**Activity**
Restate word for word every entry that appears below, skipping its pictures.

Records excerpted from a collection:
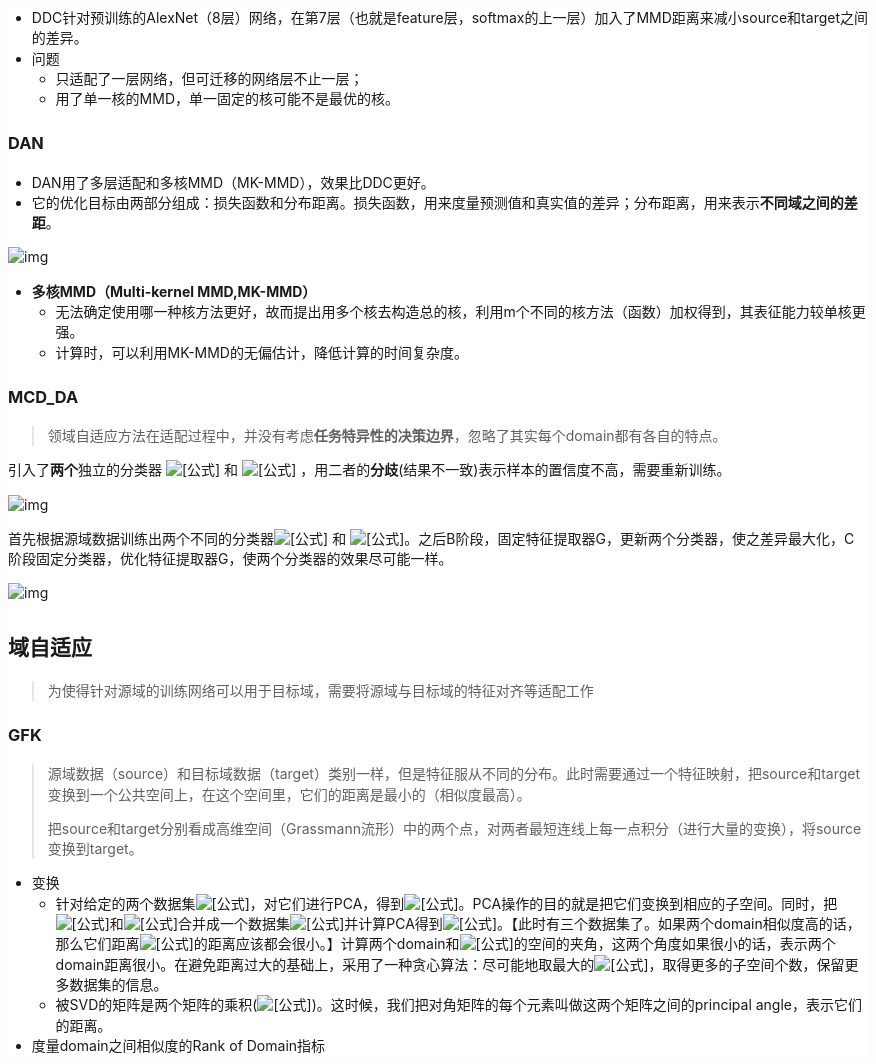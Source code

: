 + DDC针对预训练的AlexNet（8层）网络，在第7层（也就是feature层，softmax的上一层）加入了MMD距离来减小source和target之间的差异。
+ 问题
  + 只适配了一层网络，但可迁移的网络层不止一层；
  + 用了单一核的MMD，单一固定的核可能不是最优的核。

### DAN

+ DAN用了多层适配和多核MMD（MK-MMD），效果比DDC更好。
+ 它的优化目标由两部分组成：损失函数和分布距离。损失函数，用来度量预测值和真实值的差异；分布距离，用来表示**不同域之间的差距**。

![img](https://pic1.zhimg.com/80/v2-5166a679f33ebe8b240fdead168bd61c_720w.jpg)

+ **多核MMD（Multi-kernel MMD,MK-MMD）**
  + 无法确定使用哪一种核方法更好，故而提出用多个核去构造总的核，利用m个不同的核方法（函数）加权得到，其表征能力较单核更强。
  + 计算时，可以利用MK-MMD的无偏估计，降低计算的时间复杂度。

### MCD_DA

> 领域自适应方法在适配过程中，并没有考虑**任务特异性的决策边界**，忽略了其实每个domain都有各自的特点。

引入了**两个**独立的分类器 ![[公式]](https://www.zhihu.com/equation?tex=F_1) 和 ![[公式]](https://www.zhihu.com/equation?tex=F_2) ，用二者的**分歧**(结果不一致)表示样本的置信度不高，需要重新训练。

![img](https://pic4.zhimg.com/80/v2-580f2b8203ca13cf58c797855d4e254f_720w.jpg)

首先根据源域数据训练出两个不同的分类器![[公式]](https://www.zhihu.com/equation?tex=F_1) 和 ![[公式]](https://www.zhihu.com/equation?tex=F_2)。之后B阶段，固定特征提取器G，更新两个分类器，使之差异最大化，C阶段固定分类器，优化特征提取器G，使两个分类器的效果尽可能一样。

![img](https://pic4.zhimg.com/80/v2-82fc44c3edb357556d5af5feb4501fc7_720w.jpg)



## 域自适应

> 为使得针对源域的训练网络可以用于目标域，需要将源域与目标域的特征对齐等适配工作

### GFK

> 源域数据（source）和目标域数据（target）类别一样，但是特征服从不同的分布。此时需要通过一个特征映射，把source和target变换到一个公共空间上，在这个空间里，它们的距离是最小的（相似度最高）。
>
> 把source和target分别看成高维空间（Grassmann流形）中的两个点，对两者最短连线上每一点积分（进行大量的变换），将source变换到target。

+ 变换
  + 针对给定的两个数据集![[公式]](https://www.zhihu.com/equation?tex=S%2CT)，对它们进行PCA，得到![[公式]](https://www.zhihu.com/equation?tex=P_S%2CP_T)。PCA操作的目的就是把它们变换到相应的子空间。同时，把![[公式]](https://www.zhihu.com/equation?tex=S)和![[公式]](https://www.zhihu.com/equation?tex=T)合并成一个数据集![[公式]](https://www.zhihu.com/equation?tex=S%2BT)并计算PCA得到![[公式]](https://www.zhihu.com/equation?tex=P_%7BS%2BT%7D)。【此时有三个数据集了。如果两个domain相似度高的话，那么它们距离![[公式]](https://www.zhihu.com/equation?tex=S%2BT)的距离应该都会很小。】计算两个domain和![[公式]](https://www.zhihu.com/equation?tex=S%2BT)的空间的夹角，这两个角度如果很小的话，表示两个domain距离很小。在避免距离过大的基础上，采用了一种贪心算法：尽可能地取最大的![[公式]](https://www.zhihu.com/equation?tex=d)，取得更多的子空间个数，保留更多数据集的信息。
  + 被SVD的矩阵是两个矩阵的乘积(![[公式]](https://www.zhihu.com/equation?tex=P%5E%5Ctop_S+P_T))。这时候，我们把对角矩阵的每个元素叫做这两个矩阵之间的principal angle，表示它们的距离。
+ 度量domain之间相似度的Rank of Domain指标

**Solution to the problem**
Source code

: + DDC针对预训练的AlexNet（8层）网络，在第7层（也就是feature层，softmax的上一层）加入了MMD距离来减小source和target之间的差异。
+ 问题
  + 只适配了一层网络，但可迁移的网络层不止一层；
  + 用了单一核的MMD，单一固定的核可能不是最优的核。

### DAN

+ DAN用了多层适配和多核MMD（MK-MMD），效果比DDC更好。
+ 它的优化目标由两部分组成：损失函数和分布距离。损失函数，用来度量预测值和真实值的差异；分布距离，用来表示**不同域之间的差距**。

![img](https://pic1.zhimg.com/80/v2-5166a679f33ebe8b240fdead168bd61c_720w.jpg)

+ **多核MMD（Multi-kernel MMD,MK-MMD）**
  + 无法确定使用哪一种核方法更好，故而提出用多个核去构造总的核，利用m个不同的核方法（函数）加权得到，其表征能力较单核更强。
  + 计算时，可以利用MK-MMD的无偏估计，降低计算的时间复杂度。

### MCD_DA

> 领域自适应方法在适配过程中，并没有考虑**任务特异性的决策边界**，忽略了其实每个domain都有各自的特点。

引入了**两个**独立的分类器 ![[公式]](https://www.zhihu.com/equation?tex=F_1) 和 ![[公式]](https://www.zhihu.com/equation?tex=F_2) ，用二者的**分歧**(结果不一致)表示样本的置信度不高，需要重新训练。

![img](https://pic4.zhimg.com/80/v2-580f2b8203ca13cf58c797855d4e254f_720w.jpg)

首先根据源域数据训练出两个不同的分类器![[公式]](https://www.zhihu.com/equation?tex=F_1) 和 ![[公式]](https://www.zhihu.com/equation?tex=F_2)。之后B阶段，固定特征提取器G，更新两个分类器，使之差异最大化，C阶段固定分类器，优化特征提取器G，使两个分类器的效果尽可能一样。

![img](https://pic4.zhimg.com/80/v2-82fc44c3edb357556d5af5feb4501fc7_720w.jpg)



## 域自适应

> 为使得针对源域的训练网络可以用于目标域，需要将源域与目标域的特征对齐等适配工作

### GFK

> 源域数据（source）和目标域数据（target）类别一样，但是特征服从不同的分布。此时需要通过一个特征映射，把source和target变换到一个公共空间上，在这个空间里，它们的距离是最小的（相似度最高）。
>
> 把source和target分别看成高维空间（Grassmann流形）中的两个点，对两者最短连线上每一点积分（进行大量的变换），将source变换到target。

+ 变换
  + 针对给定的两个数据集![[公式]](https://www.zhihu.com/equation?tex=S%2CT)，对它们进行PCA，得到![[公式]](https://www.zhihu.com/equation?tex=P_S%2CP_T)。PCA操作的目的就是把它们变换到相应的子空间。同时，把![[公式]](https://www.zhihu.com/equation?tex=S)和![[公式]](https://www.zhihu.com/equation?tex=T)合并成一个数据集![[公式]](https://www.zhihu.com/equation?tex=S%2BT)并计算PCA得到![[公式]](https://www.zhihu.com/equation?tex=P_%7BS%2BT%7D)。【此时有三个数据集了。如果两个domain相似度高的话，那么它们距离![[公式]](https://www.zhihu.com/equation?tex=S%2BT)的距离应该都会很小。】计算两个domain和![[公式]](https://www.zhihu.com/equation?tex=S%2BT)的空间的夹角，这两个角度如果很小的话，表示两个domain距离很小。在避免距离过大的基础上，采用了一种贪心算法：尽可能地取最大的![[公式]](https://www.zhihu.com/equation?tex=d)，取得更多的子空间个数，保留更多数据集的信息。
  + 被SVD的矩阵是两个矩阵的乘积(![[公式]](https://www.zhihu.com/equation?tex=P%5E%5Ctop_S+P_T))。这时候，我们把对角矩阵的每个元素叫做这两个矩阵之间的principal angle，表示它们的距离。
+ 度量domain之间相似度的Rank of Domain指标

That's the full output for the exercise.